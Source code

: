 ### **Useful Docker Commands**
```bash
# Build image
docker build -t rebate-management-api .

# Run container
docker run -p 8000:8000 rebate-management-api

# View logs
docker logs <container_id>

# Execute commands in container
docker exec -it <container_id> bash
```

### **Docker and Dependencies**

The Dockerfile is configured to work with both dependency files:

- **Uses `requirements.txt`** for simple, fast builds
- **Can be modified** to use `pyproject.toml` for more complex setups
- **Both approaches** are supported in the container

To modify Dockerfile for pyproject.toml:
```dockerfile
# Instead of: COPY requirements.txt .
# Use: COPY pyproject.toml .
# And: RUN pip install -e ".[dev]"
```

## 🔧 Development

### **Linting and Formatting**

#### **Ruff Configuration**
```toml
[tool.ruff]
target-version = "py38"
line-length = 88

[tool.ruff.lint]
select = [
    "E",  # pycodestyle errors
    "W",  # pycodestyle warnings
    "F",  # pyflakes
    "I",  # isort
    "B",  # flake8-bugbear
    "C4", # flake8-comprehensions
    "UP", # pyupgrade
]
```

- - -

What you are asked to do
Give again, word for word, every line of the listing above from the one with "### **Useful Docker Commands**" to the one with "#### **Ruff Configuration**", both inclusive, and nothing beyond them.

Task output
: ### **Useful Docker Commands**
```bash
# Build image
docker build -t rebate-management-api .

# Run container
docker run -p 8000:8000 rebate-management-api

# View logs
docker logs <container_id>

# Execute commands in container
docker exec -it <container_id> bash
```

### **Docker and Dependencies**

The Dockerfile is configured to work with both dependency files:

- **Uses `requirements.txt`** for simple, fast builds
- **Can be modified** to use `pyproject.toml` for more complex setups
- **Both approaches** are supported in the container

To modify Dockerfile for pyproject.toml:
```dockerfile
# Instead of: COPY requirements.txt .
# Use: COPY pyproject.toml .
# And: RUN pip install -e ".[dev]"
```

## 🔧 Development

### **Linting and Formatting**

#### **Ruff Configuration**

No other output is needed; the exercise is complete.